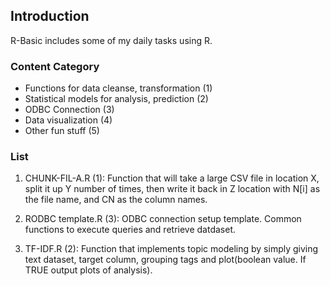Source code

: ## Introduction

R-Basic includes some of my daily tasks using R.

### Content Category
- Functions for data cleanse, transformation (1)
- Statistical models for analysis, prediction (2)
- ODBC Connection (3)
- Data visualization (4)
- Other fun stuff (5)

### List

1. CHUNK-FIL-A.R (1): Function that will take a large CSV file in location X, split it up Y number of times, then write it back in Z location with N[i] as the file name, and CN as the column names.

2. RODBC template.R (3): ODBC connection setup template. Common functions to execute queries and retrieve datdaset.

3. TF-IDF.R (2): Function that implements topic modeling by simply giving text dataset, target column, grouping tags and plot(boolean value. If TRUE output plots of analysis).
...
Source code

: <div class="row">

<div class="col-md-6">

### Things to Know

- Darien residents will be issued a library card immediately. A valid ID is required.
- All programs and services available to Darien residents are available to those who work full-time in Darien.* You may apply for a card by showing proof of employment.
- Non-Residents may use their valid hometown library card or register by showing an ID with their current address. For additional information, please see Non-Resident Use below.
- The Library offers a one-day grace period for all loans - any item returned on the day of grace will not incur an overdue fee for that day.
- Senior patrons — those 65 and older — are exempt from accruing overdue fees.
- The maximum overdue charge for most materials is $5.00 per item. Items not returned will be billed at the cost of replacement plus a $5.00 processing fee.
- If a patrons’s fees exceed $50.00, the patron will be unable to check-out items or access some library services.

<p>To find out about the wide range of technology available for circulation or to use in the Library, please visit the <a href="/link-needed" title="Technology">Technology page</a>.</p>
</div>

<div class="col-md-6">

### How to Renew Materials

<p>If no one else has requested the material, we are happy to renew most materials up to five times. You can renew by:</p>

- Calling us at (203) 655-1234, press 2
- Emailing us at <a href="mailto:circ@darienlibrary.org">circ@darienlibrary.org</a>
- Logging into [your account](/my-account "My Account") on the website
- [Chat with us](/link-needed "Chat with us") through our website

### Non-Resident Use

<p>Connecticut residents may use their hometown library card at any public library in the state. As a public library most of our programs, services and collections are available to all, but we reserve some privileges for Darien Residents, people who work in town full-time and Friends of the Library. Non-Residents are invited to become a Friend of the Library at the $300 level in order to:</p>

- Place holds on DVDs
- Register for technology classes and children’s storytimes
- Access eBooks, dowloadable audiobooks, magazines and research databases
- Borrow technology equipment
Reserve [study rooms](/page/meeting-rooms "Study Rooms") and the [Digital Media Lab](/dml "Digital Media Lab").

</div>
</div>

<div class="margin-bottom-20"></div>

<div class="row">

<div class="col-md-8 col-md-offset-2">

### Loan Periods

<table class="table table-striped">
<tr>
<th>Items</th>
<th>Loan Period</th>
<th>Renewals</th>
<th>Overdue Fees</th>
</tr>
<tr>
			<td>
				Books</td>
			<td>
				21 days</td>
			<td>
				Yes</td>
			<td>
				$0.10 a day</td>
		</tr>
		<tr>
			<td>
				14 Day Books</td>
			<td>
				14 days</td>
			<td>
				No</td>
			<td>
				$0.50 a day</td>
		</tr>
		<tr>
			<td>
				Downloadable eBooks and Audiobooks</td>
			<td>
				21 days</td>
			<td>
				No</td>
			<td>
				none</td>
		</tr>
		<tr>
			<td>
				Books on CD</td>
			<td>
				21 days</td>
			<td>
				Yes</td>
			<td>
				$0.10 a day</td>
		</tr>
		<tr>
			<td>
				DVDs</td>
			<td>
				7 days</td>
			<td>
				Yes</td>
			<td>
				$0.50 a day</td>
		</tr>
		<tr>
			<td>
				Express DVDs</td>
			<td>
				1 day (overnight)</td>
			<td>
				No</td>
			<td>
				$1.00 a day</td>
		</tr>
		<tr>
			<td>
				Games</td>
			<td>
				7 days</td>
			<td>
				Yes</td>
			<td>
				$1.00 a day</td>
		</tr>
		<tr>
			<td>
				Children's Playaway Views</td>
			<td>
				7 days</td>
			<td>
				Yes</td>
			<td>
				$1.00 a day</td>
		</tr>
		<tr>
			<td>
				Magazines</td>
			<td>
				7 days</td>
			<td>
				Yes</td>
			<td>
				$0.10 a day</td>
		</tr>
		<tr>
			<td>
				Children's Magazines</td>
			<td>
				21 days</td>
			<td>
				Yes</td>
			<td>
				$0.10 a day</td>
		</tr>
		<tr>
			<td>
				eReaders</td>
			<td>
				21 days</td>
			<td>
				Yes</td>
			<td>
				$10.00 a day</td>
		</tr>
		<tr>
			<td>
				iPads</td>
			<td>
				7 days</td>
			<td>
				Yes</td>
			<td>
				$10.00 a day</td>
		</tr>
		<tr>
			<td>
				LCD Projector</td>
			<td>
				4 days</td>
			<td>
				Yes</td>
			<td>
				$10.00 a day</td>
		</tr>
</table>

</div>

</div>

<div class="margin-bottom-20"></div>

* _Your assignment_
Report back each line of the entries that holds the string "services".

* _Answer for this exercise_
- All programs and services available to Darien residents are available to those who work full-time in Darien.* You may apply for a card by showing proof of employment.
- If a patrons’s fees exceed $50.00, the patron will be unable to check-out items or access some library services.
<p>Connecticut residents may use their hometown library card at any public library in the state. As a public library most of our programs, services and collections are available to all, but we reserve some privileges for Darien Residents, people who work in town full-time and Friends of the Library. Non-Residents are invited to become a Friend of the Library at the $300 level in order to:</p>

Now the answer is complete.